5年後の記憶に深く刻まれているであろう、四つの断片

「エルバージュ」で繰り広げられた、食欲という名のチーム戦
100種類以上の色鮮やかな料理が並ぶバイキング。誰がどの皿を確保するかという、不器用ながらも真剣な作戦会議が始まった。「見て、この野菜の色!」と誰かが声を上げた、那須野菜の土の香りが残る濃い甘みに、みんなで深く頷き合ったこと。皿が重なり合う軽やかな金属音と、誰かが飲み物をこぼして慌てて拭き取る心地よい喧騒、そして空間に漂う焼きたてのパンの香ばしい匂いが、今も耳と鼻の奥で心地よく鳴り響いている。
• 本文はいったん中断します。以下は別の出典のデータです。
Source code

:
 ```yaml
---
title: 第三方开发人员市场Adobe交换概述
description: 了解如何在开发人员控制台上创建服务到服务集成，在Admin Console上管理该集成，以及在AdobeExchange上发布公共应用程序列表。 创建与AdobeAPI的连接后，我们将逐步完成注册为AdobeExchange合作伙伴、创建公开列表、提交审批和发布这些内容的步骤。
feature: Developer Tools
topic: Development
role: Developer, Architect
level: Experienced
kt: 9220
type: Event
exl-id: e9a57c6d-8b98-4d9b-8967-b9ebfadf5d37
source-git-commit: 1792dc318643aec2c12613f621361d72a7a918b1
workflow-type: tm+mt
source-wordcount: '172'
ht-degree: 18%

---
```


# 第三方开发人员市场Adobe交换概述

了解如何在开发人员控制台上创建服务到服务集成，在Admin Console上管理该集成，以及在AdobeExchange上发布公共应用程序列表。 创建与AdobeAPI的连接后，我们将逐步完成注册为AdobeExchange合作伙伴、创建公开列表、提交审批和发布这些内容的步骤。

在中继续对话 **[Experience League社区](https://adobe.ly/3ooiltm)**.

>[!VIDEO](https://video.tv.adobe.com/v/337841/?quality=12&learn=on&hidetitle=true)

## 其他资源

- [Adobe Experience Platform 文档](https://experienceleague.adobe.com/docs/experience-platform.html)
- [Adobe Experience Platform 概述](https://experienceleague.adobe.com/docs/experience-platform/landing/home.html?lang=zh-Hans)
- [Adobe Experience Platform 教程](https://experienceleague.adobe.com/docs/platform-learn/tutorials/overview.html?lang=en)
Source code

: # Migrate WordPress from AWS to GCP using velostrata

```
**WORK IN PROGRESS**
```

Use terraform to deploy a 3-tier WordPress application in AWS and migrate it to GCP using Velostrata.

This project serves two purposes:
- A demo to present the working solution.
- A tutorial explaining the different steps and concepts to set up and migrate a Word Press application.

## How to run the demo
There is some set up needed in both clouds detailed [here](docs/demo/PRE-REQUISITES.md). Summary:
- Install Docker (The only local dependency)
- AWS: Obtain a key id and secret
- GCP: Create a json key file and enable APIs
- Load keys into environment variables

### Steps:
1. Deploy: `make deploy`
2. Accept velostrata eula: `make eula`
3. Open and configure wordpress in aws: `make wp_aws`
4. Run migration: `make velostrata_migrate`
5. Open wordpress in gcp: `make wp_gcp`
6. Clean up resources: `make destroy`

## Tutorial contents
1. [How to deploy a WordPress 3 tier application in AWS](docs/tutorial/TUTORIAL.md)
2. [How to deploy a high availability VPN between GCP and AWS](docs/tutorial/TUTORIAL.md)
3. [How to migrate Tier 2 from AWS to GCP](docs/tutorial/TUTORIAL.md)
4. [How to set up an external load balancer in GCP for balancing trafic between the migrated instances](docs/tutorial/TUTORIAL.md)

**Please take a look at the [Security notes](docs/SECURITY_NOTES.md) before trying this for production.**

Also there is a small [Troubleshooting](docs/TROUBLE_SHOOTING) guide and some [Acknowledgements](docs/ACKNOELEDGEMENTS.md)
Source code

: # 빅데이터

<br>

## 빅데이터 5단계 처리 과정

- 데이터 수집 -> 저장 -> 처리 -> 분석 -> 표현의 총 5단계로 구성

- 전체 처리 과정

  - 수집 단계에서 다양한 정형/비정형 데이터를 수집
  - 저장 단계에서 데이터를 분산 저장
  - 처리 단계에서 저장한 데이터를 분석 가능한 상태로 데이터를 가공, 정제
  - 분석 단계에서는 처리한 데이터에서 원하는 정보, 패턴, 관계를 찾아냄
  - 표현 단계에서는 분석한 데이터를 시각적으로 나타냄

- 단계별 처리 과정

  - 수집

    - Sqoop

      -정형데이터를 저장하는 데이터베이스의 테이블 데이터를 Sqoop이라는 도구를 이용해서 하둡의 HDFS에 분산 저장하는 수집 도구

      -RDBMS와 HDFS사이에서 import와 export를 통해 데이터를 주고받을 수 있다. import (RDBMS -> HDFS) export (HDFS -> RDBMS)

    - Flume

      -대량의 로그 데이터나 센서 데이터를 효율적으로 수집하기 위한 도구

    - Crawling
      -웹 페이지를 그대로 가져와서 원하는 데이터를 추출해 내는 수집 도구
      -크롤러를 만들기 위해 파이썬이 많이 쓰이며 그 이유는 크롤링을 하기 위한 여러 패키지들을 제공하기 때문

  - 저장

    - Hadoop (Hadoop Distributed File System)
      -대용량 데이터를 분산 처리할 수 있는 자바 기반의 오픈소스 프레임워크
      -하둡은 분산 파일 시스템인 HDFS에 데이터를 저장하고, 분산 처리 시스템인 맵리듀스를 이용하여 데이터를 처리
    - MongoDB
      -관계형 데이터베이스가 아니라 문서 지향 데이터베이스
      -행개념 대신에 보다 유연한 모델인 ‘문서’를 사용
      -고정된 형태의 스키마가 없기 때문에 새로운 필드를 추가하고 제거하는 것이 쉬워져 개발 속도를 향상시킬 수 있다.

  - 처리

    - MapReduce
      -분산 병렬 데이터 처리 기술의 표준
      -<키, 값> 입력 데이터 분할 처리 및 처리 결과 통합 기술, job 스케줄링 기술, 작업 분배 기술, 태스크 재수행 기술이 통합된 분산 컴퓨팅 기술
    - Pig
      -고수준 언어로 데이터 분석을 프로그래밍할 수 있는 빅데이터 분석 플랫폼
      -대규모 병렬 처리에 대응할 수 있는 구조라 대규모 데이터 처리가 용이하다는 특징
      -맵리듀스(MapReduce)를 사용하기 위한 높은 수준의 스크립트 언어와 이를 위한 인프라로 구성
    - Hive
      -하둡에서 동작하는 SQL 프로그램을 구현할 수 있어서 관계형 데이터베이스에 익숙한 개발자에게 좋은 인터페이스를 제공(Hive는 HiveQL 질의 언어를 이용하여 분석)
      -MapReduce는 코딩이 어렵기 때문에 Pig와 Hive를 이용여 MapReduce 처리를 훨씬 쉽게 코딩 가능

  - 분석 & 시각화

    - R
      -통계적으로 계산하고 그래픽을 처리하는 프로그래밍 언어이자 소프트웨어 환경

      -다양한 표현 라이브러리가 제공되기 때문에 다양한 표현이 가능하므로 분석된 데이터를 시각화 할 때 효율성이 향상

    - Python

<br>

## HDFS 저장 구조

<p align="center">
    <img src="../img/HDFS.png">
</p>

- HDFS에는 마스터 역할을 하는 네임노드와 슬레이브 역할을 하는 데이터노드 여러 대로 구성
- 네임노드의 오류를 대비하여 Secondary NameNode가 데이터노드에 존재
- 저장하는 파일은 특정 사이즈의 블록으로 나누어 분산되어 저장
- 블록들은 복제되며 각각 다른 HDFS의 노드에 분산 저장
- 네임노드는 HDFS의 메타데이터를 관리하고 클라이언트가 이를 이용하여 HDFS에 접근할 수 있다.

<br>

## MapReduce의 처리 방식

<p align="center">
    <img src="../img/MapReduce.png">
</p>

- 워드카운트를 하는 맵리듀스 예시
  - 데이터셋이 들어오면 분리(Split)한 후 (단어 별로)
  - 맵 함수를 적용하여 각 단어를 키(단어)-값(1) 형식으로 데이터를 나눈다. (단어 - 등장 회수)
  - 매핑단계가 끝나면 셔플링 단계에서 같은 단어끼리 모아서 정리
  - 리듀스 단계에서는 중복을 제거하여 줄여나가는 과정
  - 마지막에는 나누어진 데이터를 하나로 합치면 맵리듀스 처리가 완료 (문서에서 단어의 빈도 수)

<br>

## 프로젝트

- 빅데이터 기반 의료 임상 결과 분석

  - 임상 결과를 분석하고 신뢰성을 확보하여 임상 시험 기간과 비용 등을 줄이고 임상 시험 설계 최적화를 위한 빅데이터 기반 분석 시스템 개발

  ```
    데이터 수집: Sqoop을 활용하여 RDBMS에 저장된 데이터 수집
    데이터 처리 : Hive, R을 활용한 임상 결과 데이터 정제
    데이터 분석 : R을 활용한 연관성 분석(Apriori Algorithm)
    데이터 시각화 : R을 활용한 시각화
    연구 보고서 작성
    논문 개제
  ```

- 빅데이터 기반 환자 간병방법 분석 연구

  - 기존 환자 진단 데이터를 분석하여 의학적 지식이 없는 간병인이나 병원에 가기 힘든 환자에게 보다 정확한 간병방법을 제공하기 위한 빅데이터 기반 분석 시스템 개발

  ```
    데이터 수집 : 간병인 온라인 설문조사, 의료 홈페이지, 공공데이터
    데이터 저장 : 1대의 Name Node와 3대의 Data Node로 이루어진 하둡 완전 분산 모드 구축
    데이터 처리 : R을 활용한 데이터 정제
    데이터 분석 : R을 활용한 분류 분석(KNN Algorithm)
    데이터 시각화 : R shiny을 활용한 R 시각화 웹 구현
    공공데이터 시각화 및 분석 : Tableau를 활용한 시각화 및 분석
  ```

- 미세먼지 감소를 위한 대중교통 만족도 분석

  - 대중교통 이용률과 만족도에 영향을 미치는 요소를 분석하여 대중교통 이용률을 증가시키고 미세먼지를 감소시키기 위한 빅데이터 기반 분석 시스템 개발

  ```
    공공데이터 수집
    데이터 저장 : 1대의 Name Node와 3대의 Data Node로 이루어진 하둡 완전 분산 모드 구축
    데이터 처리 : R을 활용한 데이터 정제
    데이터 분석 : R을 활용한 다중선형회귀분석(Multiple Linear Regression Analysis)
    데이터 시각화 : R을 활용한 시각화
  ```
ベビー&キッズルームの贅沢な余白と、低すぎるベッドの誘惑
ホテルエピナール那須 / Hotel Epinard Nasuの広々とした部屋に足を踏み入れた瞬間、その圧倒的な開放感に「誰がどこに寝るか」という不毛な議論が勃発した。ハリウッドスタイルのローベッドに、靴を脱いでそのままダイブした時の、身体を優しく包み込むマットレスの沈み込み。部屋の端から端まで歩くのに、予想以上に時間がかかるという贅沢な違和感。深夜3時、消灯したはずなのに誰かの笑い声が止まらず、もこもこしたパジャマの柔らかな感触と共に朝まで語り明かした、あの密やかな空間の温度。

窓ガラスに咲いた白い氷のシダと、冬のいたずらな記憶
外は一面の銀世界。窓辺に寄ると、冷たいガラスの上に霜が結晶となって、まるで白い植物がゆっくりと成長しているかのように広がっていた。指先でそれをなぞると、一瞬で体温に溶けて透明な水滴に変わる。形あるものが消えていく儚い光景を眺めていた時、「私たちは今、本当にここにいるんだな」と、静かな充足感に包まれた。雪道を格好よく歩こうとして派手に滑り、変なダンスのように撮られた動画をみんなで笑い転げた瞬間は、きっと一生の宝物になるだろう。

凍てつく冷気と熱湯が交差する、極上の境界線
露天風呂に向かうまでの、肺の奥まで凍りつくような鋭い冬の空気。そこから一気に熱い湯に身を沈めた瞬間、皮膚の表面で何かが弾けるような快感があり、思考が真っ白な湯気に塗りつぶされていった。温度の激しい落差が、日常のしがらみをすべて洗い流してくれる。視界がぼやける中で、隣で誰かが「もうここから出られない」と、とろけるような脱力感に満ちた声で呟いた、あの至福のひととき。

5年後の封印を解いたときに見える景色

たぶん、料理の正確な名前や、誰がどの順番で着替えたかという些細な出来事は、時の流れに洗われて忘れているかもしれない。けれど、あの部屋に満ちていた根拠のない安心感と、深い連帯感だけは、記憶の底に宝石のように沈殿しているはずだ。写真を見返したとき、写っていない「音」が鮮明に聞こえてくるだろう。低すぎるベッドで転げ回った時の衣擦れの音や、1月の那須の静寂に響く誰かの穏やかな寝息。それらがトリガーとなり、当時の感情が、春の陽光に溶け出す氷のように、ゆっくりと、けれど確実に形を取り戻していく。

湯気の中に溶けていった、くだらない冗談と、温かな体温。

  • 朝食バイキングは少し早めに席を確保し、那須の豊かな大地の味を心ゆくまで堪能して。
  • 部屋の広さを最大限に活かして、あえて何もしない贅沢な時間を大切な人と共有してみて。